According to Katherine Feeney of the Brisbane Times, Queensland, Australia is poised to pass an amendment to the Anti-Discrimination Act which would allow hotel and motel owners to evict guests they believe are (legal) sex workers. Apparently a Queensland Civil and Administrative Tribunal found that the Drover’s Rest Motel had breached the Anti-Discrimination Act by refusing a room to a legal sex worker, which prompted the government to introduce the new law.
Lest our readers think that this report has zero to do with employment discrimination, it seems that before the passage of the Anti-Discrimination Act, some motel owners refused accommodation to indigenous Australians. Claims one civil liberties advocate, the proposed law targets a “particular class of people” based upon arbitrary discrimination on the grounds of personal prejudice, similar to the bias shown in the 1970’s against indigenous Australians.

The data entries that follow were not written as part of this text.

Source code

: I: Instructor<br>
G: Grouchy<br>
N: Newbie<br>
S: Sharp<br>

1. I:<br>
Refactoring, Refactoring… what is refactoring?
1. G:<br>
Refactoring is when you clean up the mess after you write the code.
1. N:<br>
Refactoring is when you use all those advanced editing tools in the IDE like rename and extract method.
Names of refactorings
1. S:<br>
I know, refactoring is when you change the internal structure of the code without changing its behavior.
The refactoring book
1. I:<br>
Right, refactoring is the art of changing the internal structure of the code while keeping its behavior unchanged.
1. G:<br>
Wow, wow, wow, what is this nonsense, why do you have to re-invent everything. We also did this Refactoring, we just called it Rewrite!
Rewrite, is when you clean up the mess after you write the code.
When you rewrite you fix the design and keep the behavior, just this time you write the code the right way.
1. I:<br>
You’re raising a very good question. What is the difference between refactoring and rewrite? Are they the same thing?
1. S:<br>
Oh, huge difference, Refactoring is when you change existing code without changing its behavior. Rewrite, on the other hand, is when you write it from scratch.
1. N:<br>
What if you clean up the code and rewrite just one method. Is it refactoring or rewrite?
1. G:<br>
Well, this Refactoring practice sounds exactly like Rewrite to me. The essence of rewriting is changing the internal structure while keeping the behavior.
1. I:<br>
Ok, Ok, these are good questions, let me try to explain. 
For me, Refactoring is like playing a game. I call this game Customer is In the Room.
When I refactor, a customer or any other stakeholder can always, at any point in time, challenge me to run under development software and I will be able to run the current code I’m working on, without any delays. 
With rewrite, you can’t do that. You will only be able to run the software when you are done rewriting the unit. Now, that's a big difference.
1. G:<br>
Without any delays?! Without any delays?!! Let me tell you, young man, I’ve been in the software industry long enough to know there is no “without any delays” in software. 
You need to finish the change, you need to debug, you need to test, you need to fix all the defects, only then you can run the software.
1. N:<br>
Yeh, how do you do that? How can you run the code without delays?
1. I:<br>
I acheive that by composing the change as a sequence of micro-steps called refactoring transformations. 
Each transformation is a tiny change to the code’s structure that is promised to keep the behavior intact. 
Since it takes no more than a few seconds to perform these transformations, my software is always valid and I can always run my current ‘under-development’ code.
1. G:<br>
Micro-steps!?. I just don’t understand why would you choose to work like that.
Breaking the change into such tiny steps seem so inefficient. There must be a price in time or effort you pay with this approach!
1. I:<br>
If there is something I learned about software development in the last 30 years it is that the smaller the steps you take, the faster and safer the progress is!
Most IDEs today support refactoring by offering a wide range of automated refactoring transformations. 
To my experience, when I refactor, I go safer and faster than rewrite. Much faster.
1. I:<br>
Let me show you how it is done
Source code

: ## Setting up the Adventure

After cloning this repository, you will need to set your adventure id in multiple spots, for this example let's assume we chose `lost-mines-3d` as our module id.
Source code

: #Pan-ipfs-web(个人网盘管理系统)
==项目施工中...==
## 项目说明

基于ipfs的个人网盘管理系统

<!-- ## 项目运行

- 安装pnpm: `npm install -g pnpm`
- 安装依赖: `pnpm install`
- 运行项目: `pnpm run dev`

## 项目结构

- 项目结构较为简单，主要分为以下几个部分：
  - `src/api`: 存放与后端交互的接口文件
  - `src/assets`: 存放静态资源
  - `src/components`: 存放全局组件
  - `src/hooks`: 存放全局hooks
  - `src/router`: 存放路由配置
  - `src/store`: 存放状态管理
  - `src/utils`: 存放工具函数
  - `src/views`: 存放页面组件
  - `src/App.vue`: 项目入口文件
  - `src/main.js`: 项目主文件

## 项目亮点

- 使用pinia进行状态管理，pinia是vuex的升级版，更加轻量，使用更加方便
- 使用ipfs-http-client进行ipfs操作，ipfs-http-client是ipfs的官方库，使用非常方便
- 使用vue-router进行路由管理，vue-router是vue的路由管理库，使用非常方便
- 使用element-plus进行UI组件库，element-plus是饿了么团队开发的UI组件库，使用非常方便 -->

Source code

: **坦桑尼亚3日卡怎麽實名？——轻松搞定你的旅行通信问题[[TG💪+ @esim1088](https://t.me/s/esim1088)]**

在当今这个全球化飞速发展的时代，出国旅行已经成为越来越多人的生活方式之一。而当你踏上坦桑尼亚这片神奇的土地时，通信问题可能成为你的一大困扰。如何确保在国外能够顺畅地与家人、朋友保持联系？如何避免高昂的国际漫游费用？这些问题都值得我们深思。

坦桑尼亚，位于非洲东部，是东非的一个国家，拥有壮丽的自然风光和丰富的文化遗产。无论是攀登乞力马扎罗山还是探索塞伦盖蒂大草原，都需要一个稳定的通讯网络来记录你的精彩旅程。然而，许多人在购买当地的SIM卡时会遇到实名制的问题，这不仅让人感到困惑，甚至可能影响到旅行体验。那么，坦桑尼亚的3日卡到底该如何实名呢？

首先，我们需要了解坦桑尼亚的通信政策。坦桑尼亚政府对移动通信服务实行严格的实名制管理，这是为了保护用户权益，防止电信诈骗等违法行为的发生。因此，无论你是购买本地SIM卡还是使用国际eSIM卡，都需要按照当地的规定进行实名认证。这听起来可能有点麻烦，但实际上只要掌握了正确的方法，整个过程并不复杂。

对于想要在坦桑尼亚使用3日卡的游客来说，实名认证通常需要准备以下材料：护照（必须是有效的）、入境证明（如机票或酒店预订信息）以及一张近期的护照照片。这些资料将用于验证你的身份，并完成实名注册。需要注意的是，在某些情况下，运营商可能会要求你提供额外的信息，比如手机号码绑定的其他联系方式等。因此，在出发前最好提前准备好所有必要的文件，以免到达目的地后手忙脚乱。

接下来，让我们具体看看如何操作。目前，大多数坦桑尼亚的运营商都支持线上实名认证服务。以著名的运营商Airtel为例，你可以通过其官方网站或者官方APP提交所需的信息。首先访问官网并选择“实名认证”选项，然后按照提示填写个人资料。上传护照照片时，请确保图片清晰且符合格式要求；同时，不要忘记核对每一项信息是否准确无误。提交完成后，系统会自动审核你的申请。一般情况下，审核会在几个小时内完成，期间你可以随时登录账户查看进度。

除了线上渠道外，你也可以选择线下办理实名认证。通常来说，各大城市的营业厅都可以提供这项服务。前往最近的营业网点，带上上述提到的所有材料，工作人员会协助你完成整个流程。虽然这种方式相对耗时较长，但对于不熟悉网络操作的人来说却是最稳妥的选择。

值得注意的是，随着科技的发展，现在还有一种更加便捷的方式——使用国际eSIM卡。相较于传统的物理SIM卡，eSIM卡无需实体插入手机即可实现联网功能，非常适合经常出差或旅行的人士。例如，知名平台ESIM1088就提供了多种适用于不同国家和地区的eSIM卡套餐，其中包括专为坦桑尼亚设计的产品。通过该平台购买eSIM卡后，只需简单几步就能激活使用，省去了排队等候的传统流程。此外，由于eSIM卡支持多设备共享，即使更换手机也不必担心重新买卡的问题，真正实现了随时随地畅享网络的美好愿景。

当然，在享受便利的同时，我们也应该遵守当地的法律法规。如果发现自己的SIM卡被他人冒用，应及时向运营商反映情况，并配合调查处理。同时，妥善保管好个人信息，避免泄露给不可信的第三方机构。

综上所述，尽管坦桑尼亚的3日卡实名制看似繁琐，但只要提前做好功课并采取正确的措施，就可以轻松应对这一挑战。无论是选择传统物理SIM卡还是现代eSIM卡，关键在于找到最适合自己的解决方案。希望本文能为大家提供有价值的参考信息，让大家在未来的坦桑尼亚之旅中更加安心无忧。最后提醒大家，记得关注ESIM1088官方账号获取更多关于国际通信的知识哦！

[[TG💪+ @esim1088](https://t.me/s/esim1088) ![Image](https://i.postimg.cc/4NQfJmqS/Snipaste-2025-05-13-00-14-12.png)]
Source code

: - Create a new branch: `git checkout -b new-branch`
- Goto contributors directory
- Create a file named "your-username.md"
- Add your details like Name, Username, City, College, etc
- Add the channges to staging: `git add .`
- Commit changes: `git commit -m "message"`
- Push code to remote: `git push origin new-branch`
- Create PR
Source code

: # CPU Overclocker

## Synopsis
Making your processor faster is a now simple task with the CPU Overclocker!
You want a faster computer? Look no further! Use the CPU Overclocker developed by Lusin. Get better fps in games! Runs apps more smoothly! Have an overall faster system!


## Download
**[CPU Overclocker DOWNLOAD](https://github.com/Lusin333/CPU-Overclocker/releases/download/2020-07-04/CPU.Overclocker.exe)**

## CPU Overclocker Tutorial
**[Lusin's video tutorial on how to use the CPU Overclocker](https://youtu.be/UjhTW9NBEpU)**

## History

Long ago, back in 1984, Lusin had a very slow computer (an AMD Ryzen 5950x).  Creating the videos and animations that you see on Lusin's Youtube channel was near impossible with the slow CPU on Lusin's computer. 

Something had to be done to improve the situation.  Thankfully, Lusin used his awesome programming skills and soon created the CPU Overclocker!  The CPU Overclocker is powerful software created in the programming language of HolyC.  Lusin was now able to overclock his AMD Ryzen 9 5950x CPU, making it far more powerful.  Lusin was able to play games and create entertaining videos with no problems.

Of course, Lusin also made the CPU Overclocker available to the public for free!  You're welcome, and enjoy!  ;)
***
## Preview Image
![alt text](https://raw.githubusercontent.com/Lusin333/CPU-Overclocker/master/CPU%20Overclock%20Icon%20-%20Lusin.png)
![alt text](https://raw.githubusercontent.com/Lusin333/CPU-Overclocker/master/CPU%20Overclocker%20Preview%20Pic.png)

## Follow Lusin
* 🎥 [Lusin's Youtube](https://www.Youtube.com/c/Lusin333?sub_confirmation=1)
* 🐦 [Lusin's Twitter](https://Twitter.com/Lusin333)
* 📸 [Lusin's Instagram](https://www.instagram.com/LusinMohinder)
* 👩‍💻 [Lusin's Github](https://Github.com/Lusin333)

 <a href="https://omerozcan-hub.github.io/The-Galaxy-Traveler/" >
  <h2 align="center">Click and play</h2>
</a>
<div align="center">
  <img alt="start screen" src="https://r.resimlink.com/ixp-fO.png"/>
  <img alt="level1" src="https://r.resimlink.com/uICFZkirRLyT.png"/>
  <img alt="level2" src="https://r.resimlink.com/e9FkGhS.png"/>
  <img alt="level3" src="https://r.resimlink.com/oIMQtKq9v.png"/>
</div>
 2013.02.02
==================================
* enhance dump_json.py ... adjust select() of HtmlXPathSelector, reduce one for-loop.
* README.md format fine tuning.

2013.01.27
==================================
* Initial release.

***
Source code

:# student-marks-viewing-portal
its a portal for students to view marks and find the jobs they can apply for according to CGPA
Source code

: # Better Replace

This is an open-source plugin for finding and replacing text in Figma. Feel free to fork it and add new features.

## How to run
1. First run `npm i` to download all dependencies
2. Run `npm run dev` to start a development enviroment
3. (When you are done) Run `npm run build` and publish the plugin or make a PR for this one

“If the prostitution in certain cases is quite legal, then to give – without seeing legislation – to give hotel and motel owners the right to evict sex workers if they are carrying out their employment in a legal fashion opens a whole myriad of problems for other people who carry on their business at [hotels and motels].”
A spokesman for a hotel trade group, the Accommodation Association of Australia, supports the proposed law, saying the responsibility for deciding who can get a room should lie with the owner or manager. "As well as providing our industry with much greater certainty, the new laws will assist with ensuring the tourism experience of staying in Queensland is enhanced."
This is a true story — but anyway: Happy Halloween!